Zhang Defeng Rocks in Garden

Inside the Garden of Summer. Cloisonné sculpture, 2000

An Editor's Note:

Zhang Defeng is a working artist and educator in Beijing, China. He is an Associate Professor at the China Central Academy of Fine Arts Department of Sculpture, and is active in the Academy’s expansive public art program. The Academy is located 10 miles north of Tiananmen Square and is a hotbed for artists trained in the integration of fine arts, architecture and urban design. When founded in 1918 (as the National School of Fine Arts), it was the nation’s first school for fine arts and marked the beginning of modern Chinese arts education. Academy faculty and students drew international attention during the 1989 Tiananmen Square protests for their exploration of cultural symbolism, but censorship continues.

Zhang Defeng’s richly patterned, enameled cloisonné sculptures express a charged Chinese cultural symbolism by using phallic rockets, toilets, rounded stones and the figure of Venus de Milo. This complex imagery, the mix of Eastern and Western symbolism, and Defeng’s sometimes provocative siting demands thoughtful consideration; beautiful stones set in an ecologically barren, traditional garden and a toilet with a mirrored seatback quietly question values. His exploration of a rich artistic tradition as a means of current expression is a fundamental challenge for contemporary Chinese artists. Today, with increased censorship and the continual disappearance of artists, an awareness of work like Defeng’s – art that engages complex issues of cultural change and a powerful history – is more poignant than ever. Duchamp might have had some thoughts.

—Barbara Swift

Zhang Defeng Venus

Wear Bright Clothing Venus. Cloisonné sculpture, 2000

Rocket Zhang Defeng

Patriot No.2000. Cloisonné sculpture, 2001.

Zhang Defeng Toilet

Throne of Thinkers. Cloisonné sculpture, 2000 [detail:mirror seat back].

From the Artist:

Through a series of works titled A Good Place with Beautiful Mountains and Clear Water, I have interpreted my insights and understanding of the beauty in Eastern culture and expressed my love of life, nature and art. In 1999, I began using the cloisonné craft – which has a deep cultural and spiritual history in China – and traditional Chinese subjects to express cultural history but through a contemporary lens that reflects the spirit and issues of today.
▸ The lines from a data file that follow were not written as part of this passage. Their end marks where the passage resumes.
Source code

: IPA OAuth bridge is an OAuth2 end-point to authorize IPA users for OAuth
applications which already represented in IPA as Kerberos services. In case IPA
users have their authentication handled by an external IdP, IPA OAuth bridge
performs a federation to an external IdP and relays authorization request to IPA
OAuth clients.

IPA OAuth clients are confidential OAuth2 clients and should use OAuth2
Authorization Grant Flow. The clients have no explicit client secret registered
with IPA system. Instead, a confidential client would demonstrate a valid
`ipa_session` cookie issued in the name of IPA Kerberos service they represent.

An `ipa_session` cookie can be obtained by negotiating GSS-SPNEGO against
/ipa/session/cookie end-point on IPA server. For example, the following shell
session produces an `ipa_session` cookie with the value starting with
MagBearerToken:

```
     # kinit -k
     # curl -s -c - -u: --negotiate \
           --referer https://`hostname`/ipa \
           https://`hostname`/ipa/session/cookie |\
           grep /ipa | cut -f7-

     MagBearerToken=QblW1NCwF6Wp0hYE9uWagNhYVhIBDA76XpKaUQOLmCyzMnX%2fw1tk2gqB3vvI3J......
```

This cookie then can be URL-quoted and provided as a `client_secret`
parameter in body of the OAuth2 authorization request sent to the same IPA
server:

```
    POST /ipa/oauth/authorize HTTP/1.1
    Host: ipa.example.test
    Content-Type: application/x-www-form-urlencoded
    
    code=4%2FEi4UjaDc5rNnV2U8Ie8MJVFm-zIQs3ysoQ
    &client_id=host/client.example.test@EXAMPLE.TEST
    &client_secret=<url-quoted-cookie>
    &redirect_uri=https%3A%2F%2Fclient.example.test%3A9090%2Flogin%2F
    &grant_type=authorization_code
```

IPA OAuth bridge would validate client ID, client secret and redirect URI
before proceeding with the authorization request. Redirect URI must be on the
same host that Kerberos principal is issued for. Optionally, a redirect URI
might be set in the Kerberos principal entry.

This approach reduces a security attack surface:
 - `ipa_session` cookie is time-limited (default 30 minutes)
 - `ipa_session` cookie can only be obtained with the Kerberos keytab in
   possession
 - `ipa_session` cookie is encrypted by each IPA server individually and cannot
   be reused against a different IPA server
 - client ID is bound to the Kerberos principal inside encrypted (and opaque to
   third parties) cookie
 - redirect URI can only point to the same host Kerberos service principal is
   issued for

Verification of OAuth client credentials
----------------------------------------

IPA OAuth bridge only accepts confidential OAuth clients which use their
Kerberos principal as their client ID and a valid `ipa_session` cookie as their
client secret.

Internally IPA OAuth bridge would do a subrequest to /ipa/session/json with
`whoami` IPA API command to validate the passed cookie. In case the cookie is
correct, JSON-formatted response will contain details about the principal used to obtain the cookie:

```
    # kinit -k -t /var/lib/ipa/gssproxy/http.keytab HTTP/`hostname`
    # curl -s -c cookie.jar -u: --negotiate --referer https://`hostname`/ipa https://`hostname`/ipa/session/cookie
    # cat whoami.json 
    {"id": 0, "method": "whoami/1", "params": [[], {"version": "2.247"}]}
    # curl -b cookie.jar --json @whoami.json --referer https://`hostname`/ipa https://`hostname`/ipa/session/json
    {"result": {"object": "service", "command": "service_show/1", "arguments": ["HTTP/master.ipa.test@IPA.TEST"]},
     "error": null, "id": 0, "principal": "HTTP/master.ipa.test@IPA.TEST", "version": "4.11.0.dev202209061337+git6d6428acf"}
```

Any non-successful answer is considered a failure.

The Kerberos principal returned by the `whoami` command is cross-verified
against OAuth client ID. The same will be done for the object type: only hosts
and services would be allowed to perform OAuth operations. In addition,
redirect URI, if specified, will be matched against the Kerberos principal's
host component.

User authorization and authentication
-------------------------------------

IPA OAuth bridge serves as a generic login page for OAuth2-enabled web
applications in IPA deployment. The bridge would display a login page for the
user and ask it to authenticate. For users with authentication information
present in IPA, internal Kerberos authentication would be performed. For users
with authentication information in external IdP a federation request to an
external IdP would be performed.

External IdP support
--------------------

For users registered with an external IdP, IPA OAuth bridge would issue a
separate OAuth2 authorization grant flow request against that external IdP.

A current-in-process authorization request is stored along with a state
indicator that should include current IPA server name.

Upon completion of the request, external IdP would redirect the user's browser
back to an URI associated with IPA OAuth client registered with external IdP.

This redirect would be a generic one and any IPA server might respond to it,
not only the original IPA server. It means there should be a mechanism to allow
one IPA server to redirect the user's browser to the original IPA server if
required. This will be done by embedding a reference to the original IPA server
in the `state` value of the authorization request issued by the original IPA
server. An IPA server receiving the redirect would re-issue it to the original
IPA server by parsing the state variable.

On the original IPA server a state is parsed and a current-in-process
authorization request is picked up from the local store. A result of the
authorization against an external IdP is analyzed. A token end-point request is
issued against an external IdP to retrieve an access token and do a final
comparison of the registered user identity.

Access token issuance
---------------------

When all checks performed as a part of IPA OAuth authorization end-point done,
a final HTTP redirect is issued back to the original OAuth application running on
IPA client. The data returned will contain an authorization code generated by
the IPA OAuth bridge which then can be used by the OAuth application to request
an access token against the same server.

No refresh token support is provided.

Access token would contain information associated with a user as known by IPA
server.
I think that the most important pursuit of an artist should be more than ideas. It should include work that presents, actively and explicitly, an attitude toward nature and cultural traditions. This active and explicit attitude determines the contemporary value of the work, and as a result, contemporary art has a different kind of richness and vitality.

In this work I made great effort to integrate culture and nature, with the objective of showing the subjects – such as rocks, lotus flower and water – in a dreamlike atmosphere of beauty. These scenes form a distinct emotional space for the viewer, and with this a corresponding relationship with Chinese culture past and present.

I believe that Easterners associate beautiful mountains and clear water with the vital characteristics of nature, which are mysterious. My work provides its viewers – who through viewing become part of the work – with the intellectual and emotional capacity to re-imagine the past and the present. My work conveys the passion and goal of building a better place. Through the creation of space in my work, using only natural elements, nature and culture become one; the viewer is immersed and his or her emotions aroused.